Summary of Headache Mechanisms and Treatments
Mechanism | Headache Type | Treatment |
Migraine pathophysiology | Migraine | Triptans, beta blockers, antiepileptics |
Cervical instability/spondylosis | Cervicogenic | PT, injections (with caution) |
TMJ dysfunction | Facial/temple pain | Oral splints, jaw therapy |
CSF leak | Orthostatic headache | Bed rest, blood patch |
Chiari I malformation | Pressure headaches | Neurosurgical evaluation if severe |
Autonomic dysfunction | Orthostatic/migraine | Fluids, salt, medications for POTS |
Mast cell activation | Migraine-like/head pressure | Antihistamines, MC stabilizers |
Summary
Headaches are one of the most common and disabling neurological symptoms in people with hypermobile Ehlers-Danlos syndrome (hEDS), affecting up to 75% of patients. Migraines are the most frequently reported type, but other headache patterns—such as those related to neck instability, jaw dysfunction, spinal fluid leaks, or autonomic dysregulation—are also prevalent. These headaches often begin early in life and may be worsened by structural differences in the cervical spine or skull base, heightened pain sensitivity (central sensitization), or comorbid conditions like mast cell activation and postural orthostatic tachycardia syndrome (POTS).

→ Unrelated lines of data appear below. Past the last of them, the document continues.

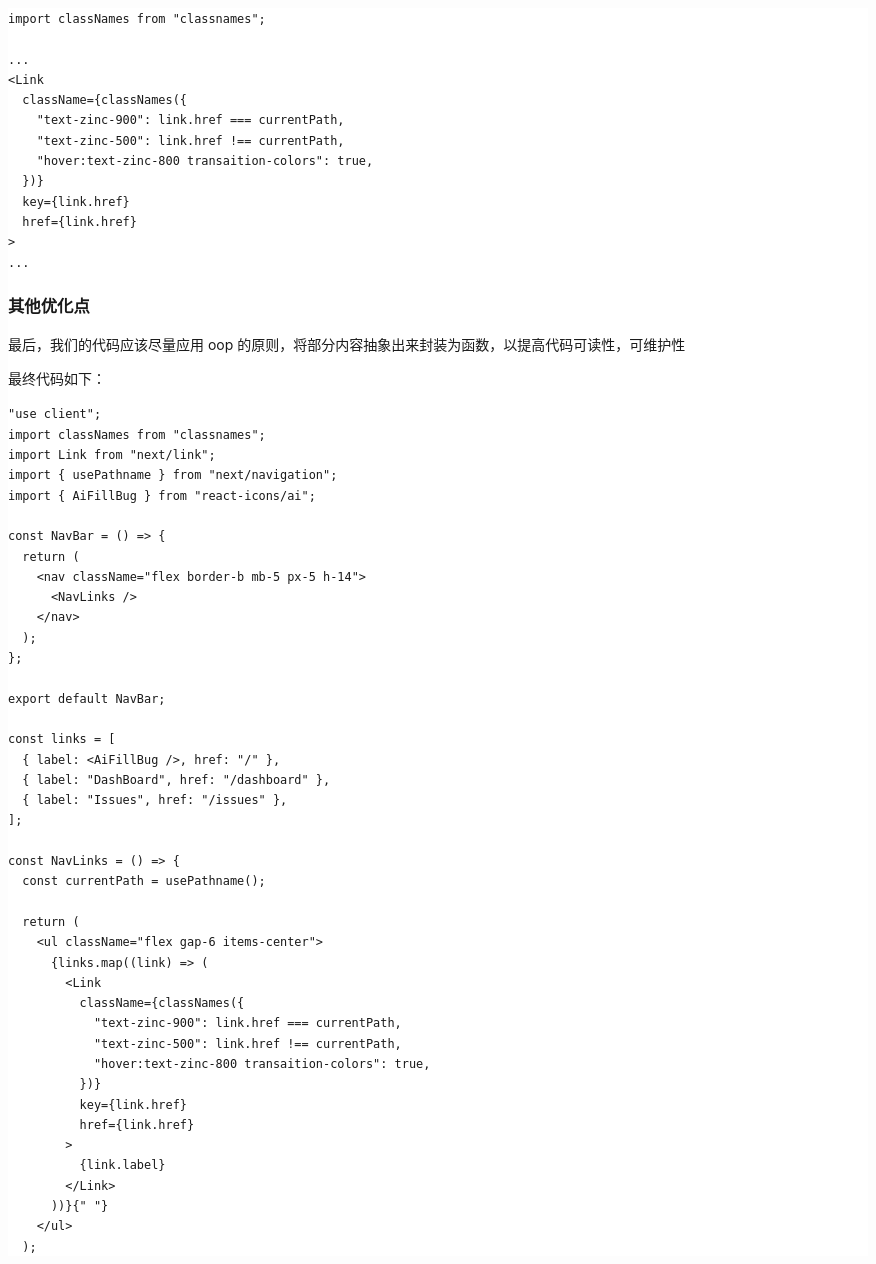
 ```tsx title="NavBar.tsx" showLineNumbers
import classNames from "classnames";

...
<Link
  className={classNames({
    "text-zinc-900": link.href === currentPath,
    "text-zinc-500": link.href !== currentPath,
    "hover:text-zinc-800 transaition-colors": true,
  })}
  key={link.href}
  href={link.href}
>
...
```

### 其他优化点

最后，我们的代码应该尽量应用 oop 的原则，将部分内容抽象出来封装为函数，以提高代码可读性，可维护性

最终代码如下：

```tsx title="NavBar.tsx" showLineNumbers
"use client";
import classNames from "classnames";
import Link from "next/link";
import { usePathname } from "next/navigation";
import { AiFillBug } from "react-icons/ai";

const NavBar = () => {
  return (
    <nav className="flex border-b mb-5 px-5 h-14">
      <NavLinks />
    </nav>
  );
};

export default NavBar;

const links = [
  { label: <AiFillBug />, href: "/" },
  { label: "DashBoard", href: "/dashboard" },
  { label: "Issues", href: "/issues" },
];

const NavLinks = () => {
  const currentPath = usePathname();

  return (
    <ul className="flex gap-6 items-center">
      {links.map((link) => (
        <Link
          className={classNames({
            "text-zinc-900": link.href === currentPath,
            "text-zinc-500": link.href !== currentPath,
            "hover:text-zinc-800 transaition-colors": true,
          })}
          key={link.href}
          href={link.href}
        >
          {link.label}
        </Link>
      ))}{" "}
    </ul>
  );
```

Treatment requires a tailored, multidisciplinary approach. Common therapies include migraine medications, physical therapy targeted at neck and jaw issues, and cognitive behavioral interventions. In some cases, nerve blocks or joint injections may be appropriate, though invasive procedures must be approached cautiously due to tissue fragility in hEDS. Other supportive treatments focus on regulating the nervous and immune systems, stabilizing blood pressure, and reducing hypersensitivity. While high-quality trials are limited, combining symptom-specific treatments with whole-body strategies has shown the most promise for improving outcomes.